▶ **Your task**
Output only the lines below from the one containing "use from start." to the one containing "Chose a path", exactly as written, both ends kept.

▶ **Stored data entries**
━━━━━━

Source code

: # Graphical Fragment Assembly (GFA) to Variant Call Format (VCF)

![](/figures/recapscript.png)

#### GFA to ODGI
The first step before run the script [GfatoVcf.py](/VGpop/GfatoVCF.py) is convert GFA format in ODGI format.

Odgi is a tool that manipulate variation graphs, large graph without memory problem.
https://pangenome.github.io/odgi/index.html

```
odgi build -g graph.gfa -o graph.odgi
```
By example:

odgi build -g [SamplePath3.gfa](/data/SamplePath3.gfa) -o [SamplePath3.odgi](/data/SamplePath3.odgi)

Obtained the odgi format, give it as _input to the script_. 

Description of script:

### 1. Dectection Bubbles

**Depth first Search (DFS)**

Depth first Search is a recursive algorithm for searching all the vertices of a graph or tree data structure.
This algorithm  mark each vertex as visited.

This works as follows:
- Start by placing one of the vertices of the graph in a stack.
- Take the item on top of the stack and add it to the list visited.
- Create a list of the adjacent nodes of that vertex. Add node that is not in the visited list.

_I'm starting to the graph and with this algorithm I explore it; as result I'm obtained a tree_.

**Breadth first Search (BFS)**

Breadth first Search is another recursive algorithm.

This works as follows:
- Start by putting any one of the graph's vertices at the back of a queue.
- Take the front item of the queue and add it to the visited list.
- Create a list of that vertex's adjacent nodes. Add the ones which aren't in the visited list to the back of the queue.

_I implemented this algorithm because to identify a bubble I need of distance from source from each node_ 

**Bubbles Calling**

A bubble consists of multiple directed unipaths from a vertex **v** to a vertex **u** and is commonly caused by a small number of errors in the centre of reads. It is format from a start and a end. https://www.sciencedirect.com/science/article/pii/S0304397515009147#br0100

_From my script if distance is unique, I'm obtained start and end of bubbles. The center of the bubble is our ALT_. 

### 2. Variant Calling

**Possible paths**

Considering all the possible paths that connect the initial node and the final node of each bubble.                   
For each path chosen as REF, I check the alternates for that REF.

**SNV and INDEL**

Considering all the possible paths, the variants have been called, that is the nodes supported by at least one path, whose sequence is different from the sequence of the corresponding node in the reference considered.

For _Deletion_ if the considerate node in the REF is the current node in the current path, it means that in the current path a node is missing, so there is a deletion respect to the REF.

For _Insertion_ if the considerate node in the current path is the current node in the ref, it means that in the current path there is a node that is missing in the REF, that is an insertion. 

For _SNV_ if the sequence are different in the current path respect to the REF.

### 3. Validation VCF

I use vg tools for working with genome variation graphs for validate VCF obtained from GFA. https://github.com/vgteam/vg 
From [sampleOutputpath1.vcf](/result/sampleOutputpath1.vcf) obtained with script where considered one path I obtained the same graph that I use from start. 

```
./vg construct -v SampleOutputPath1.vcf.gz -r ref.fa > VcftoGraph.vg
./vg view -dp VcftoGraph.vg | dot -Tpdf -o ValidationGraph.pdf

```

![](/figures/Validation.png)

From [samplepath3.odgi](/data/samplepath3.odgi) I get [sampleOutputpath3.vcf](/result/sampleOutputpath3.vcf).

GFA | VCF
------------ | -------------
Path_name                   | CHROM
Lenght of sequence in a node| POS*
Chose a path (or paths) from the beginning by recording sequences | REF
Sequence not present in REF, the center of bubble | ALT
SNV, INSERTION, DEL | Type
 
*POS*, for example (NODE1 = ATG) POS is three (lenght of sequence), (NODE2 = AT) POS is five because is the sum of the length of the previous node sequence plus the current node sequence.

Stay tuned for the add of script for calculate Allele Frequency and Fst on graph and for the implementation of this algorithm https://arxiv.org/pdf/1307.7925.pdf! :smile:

━━━━━━

▶ **Finished exercise**
From [sampleOutputpath1.vcf](/result/sampleOutputpath1.vcf) obtained with script where considered one path I obtained the same graph that I use from start. 

```
./vg construct -v SampleOutputPath1.vcf.gz -r ref.fa > VcftoGraph.vg
./vg view -dp VcftoGraph.vg | dot -Tpdf -o ValidationGraph.pdf

```

![](/figures/Validation.png)

From [samplepath3.odgi](/data/samplepath3.odgi) I get [sampleOutputpath3.vcf](/result/sampleOutputpath3.vcf).

GFA | VCF
------------ | -------------
Path_name                   | CHROM
Lenght of sequence in a node| POS*
Chose a path (or paths) from the beginning by recording sequences | REF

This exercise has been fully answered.